The Pentagon on Thursday flight-tested a missile which had been banned under a treaty that the United States and Russia abandoned last summer.
The Pentagon has however declined to disclose specifics about the prototype missile configured to be armed with a non-nuclear warhead. It only said that the missile was launched from a static launch stand at Vandenberg Air Force Base in California.
It added the missile landed in the open Pacific Ocean. This is even as the United States Defense Department said the ballistic missile flew more than 500 kilometers.
The test comes amid growing uncertainty about the future of arms control.
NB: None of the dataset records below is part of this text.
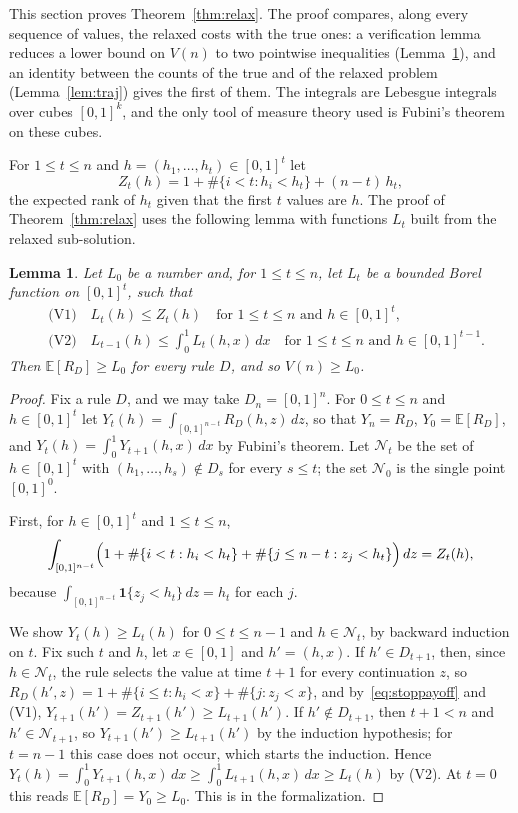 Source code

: \documentclass[11pt]{amsart}
\newtheorem{lemma}[theorem]{Lemma}
\theoremstyle{definition}
\numberwithin{equation}{section}
\newcommand{\lean}[1]{\ignorespaces}
\newcommand{\E}{\mathbb{E}}
\newcommand{\one}{\mathbf{1}}
\begin{document}
This section proves Theorem~\ref{thm:relax}. The proof compares, along every sequence of values, the relaxed costs with the true ones: a verification lemma reduces a lower bound on $V(n)$ to two pointwise inequalities (Lemma~\ref{lem:verif}), and an identity between the counts of the true and of the relaxed problem (Lemma~\ref{lem:traj}) gives the first of them. The integrals are Lebesgue integrals over cubes $[0,1]^k$, and the only tool of measure theory used is Fubini's theorem on these cubes.

For $1\le t\le n$ and $h=(h_1,\dots,h_t)\in[0,1]^t$ let
\[
Z_t(h)=1+\#\{i<t: h_i<h_t\}+(n-t)\,h_t,
\]
the expected rank of $h_t$ given that the first $t$ values are $h$. The proof of Theorem~\ref{thm:relax} uses the following lemma with functions $L_t$ built from the relaxed sub-solution.

\begin{lemma}\label{lem:verif}\lean{Robbins.le_v_of_verification, Robbins.Rule.expectedRank_ge_of_verification}
Let $L_0$ be a number and, for $1\le t\le n$, let $L_t$ be a bounded Borel function on $[0,1]^t$, such that
\begin{align*}
&\text{(V1)}\quad L_t(h)\le Z_t(h)\quad\text{for } 1\le t\le n \text{ and } h\in[0,1]^t,\\
&\text{(V2)}\quad L_{t-1}(h)\le\int_0^1 L_t(h,x)\,dx\quad\text{for } 1\le t\le n\text{ and } h\in[0,1]^{t-1}.
\end{align*}
Then $\E[R_D]\ge L_0$ for every rule $D$, and so $V(n)\ge L_0$.
\end{lemma}

\begin{proof}
Fix a rule $D$, and we may take $D_n=[0,1]^n$. For $0\le t\le n$ and $h\in[0,1]^t$ let $Y_t(h)=\int_{[0,1]^{n-t}}R_D(h,z)\,dz$, so that $Y_n=R_D$, $Y_0=\E[R_D]$, and $Y_t(h)=\int_0^1Y_{t+1}(h,x)\,dx$ by Fubini's theorem. Let $\mathcal N_t$ be the set of $h\in[0,1]^t$ with $(h_1,\dots,h_s)\notin D_s$ for every $s\le t$; the set $\mathcal N_0$ is the single point $[0,1]^0$.

First, for $h\in[0,1]^t$ and $1\le t\le n$,
\begin{equation}\label{eq:stoppayoff}
\int_{[0,1]^{n-t}}\Bigl(1+\#\{i<t:h_i<h_t\}+\#\{j\le n-t: z_j<h_t\}\Bigr)\,dz=Z_t(h),
\end{equation}
because $\int_{[0,1]^{n-t}}\one\{z_j<h_t\}\,dz=h_t$ for each $j$.

We show $Y_t(h)\ge L_t(h)$ for $0\le t\le n-1$ and $h\in \mathcal N_t$, by backward induction on $t$. Fix such $t$ and $h$, let $x\in[0,1]$ and $h'=(h,x)$. If $h'\in D_{t+1}$, then, since $h\in \mathcal N_t$, the rule selects the value at time $t+1$ for every continuation $z$, so $R_D(h',z)=1+\#\{i\le t: h_i<x\}+\#\{j: z_j<x\}$, and by~\eqref{eq:stoppayoff} and (V1), $Y_{t+1}(h')=Z_{t+1}(h')\ge L_{t+1}(h')$. If $h'\notin D_{t+1}$, then $t+1<n$ and $h'\in \mathcal N_{t+1}$, so $Y_{t+1}(h')\ge L_{t+1}(h')$ by the induction hypothesis; for $t=n-1$ this case does not occur, which starts the induction. Hence $Y_t(h)=\int_0^1Y_{t+1}(h,x)\,dx\ge\int_0^1L_{t+1}(h,x)\,dx\ge L_t(h)$ by (V2). At $t=0$ this reads $\E[R_D]=Y_0\ge L_0$. This is  in the formalization.
\end{proof}
\end{document}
The last remaining treaty limitation on US and Russian nuclear weapons, the New START treaty of 2010 is scheduled to expire in February 2021.
That treaty can be extended for as long as five years without requiring a renegotiation of its main terms and the Trump administration has indicated little interest in doing so.
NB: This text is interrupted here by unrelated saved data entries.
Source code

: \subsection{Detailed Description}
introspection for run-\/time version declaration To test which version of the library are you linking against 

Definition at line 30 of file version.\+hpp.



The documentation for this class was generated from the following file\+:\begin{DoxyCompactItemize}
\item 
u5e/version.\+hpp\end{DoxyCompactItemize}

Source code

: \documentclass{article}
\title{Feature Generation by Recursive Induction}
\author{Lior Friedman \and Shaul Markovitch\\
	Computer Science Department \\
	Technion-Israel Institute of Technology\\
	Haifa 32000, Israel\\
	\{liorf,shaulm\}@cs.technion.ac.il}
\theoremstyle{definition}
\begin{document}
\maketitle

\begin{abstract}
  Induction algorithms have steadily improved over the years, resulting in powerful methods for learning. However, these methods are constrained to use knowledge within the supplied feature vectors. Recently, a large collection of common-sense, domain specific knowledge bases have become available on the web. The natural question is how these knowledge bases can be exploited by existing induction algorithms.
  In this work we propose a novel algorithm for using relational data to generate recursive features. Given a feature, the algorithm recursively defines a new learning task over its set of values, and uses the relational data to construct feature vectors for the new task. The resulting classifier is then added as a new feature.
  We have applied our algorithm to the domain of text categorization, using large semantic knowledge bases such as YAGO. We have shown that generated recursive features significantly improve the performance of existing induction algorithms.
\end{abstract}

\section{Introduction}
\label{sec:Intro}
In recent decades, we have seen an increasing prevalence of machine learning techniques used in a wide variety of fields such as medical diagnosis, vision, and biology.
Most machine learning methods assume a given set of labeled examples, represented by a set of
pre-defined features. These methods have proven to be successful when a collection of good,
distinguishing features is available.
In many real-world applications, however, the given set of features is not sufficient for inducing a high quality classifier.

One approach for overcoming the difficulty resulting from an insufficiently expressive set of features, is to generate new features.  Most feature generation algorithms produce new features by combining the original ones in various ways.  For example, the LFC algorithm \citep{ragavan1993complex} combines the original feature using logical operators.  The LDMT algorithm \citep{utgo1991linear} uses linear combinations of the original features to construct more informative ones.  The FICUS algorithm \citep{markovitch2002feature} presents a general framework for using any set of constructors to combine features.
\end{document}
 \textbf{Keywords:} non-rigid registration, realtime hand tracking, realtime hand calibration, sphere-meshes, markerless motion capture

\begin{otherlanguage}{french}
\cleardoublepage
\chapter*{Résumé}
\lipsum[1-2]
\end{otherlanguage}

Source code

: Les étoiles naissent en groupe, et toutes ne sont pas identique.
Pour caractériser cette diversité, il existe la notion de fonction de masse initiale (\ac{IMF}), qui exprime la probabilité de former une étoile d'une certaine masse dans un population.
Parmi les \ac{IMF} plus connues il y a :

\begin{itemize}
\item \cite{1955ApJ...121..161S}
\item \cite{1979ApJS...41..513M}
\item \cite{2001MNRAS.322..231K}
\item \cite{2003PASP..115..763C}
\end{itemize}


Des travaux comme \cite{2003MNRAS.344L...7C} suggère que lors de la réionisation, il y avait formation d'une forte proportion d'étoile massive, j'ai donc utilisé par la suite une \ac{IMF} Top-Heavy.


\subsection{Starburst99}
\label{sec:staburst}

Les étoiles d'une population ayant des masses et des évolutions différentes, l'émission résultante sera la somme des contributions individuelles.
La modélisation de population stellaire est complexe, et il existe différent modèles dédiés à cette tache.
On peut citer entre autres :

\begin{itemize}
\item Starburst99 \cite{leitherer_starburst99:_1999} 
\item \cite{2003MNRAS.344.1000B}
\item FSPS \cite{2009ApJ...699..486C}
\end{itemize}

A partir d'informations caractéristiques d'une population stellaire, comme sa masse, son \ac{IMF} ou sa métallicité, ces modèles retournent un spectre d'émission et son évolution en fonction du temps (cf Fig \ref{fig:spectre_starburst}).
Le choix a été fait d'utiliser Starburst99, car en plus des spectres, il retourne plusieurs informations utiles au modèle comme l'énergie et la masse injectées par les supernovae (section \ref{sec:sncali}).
Under the 1987 Intermediate-range Nuclear Forces (INF) treaty, land-based cruise and ballistic missiles with a range between 500 kilometers and 5,500 kilometers were prohibited.
The Trump administration chose to abandon the INF treaty, saying that while it had adhered to the treaty’s limitations, Russia had violated it by deploying a non-compliant cruise missile aimed at US allies in Europe.
Shortly after exiting the treaty in August, the Pentagon flight-tested an INF-range cruise missile.